**Records for this task**
_ _ _ _ _ _ _

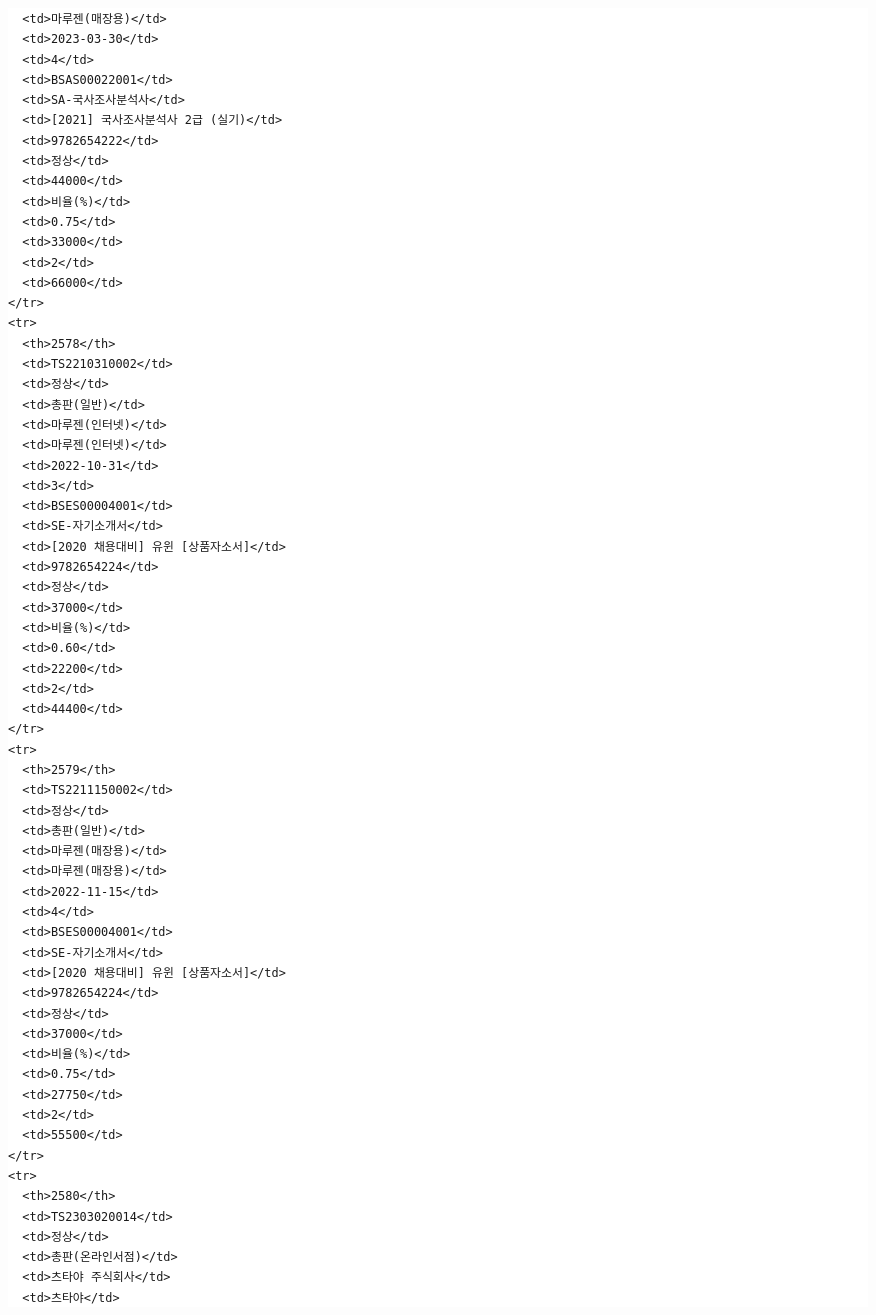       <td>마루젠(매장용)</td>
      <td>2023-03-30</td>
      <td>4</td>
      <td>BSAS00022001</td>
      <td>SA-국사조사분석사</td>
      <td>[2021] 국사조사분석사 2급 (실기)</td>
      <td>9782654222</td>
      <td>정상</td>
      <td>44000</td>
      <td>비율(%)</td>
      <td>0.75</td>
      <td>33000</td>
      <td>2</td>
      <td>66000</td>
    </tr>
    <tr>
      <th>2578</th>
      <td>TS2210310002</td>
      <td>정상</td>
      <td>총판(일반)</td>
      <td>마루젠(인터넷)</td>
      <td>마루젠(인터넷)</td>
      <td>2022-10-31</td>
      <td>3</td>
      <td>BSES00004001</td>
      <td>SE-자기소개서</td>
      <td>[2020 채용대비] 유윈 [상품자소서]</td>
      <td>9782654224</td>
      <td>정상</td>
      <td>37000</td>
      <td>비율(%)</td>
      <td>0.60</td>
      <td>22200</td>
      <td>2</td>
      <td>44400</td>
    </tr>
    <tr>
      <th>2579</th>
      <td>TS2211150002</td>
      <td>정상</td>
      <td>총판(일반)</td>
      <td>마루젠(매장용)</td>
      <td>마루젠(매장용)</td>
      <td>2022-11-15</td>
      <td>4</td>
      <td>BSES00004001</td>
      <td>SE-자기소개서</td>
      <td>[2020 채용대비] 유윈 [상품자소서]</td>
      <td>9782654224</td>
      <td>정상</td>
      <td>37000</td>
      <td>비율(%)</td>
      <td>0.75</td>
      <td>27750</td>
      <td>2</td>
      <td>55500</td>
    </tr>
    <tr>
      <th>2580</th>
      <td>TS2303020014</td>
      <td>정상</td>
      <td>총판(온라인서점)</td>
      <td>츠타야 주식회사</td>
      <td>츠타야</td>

_ _ _ _ _ _ _

**What you are asked to do**
With "국사조사분석사" as the word to match, copy each line of the records that has it.

**Answer to the exercise**
      <td>SA-국사조사분석사</td>
      <td>[2021] 국사조사분석사 2급 (실기)</td>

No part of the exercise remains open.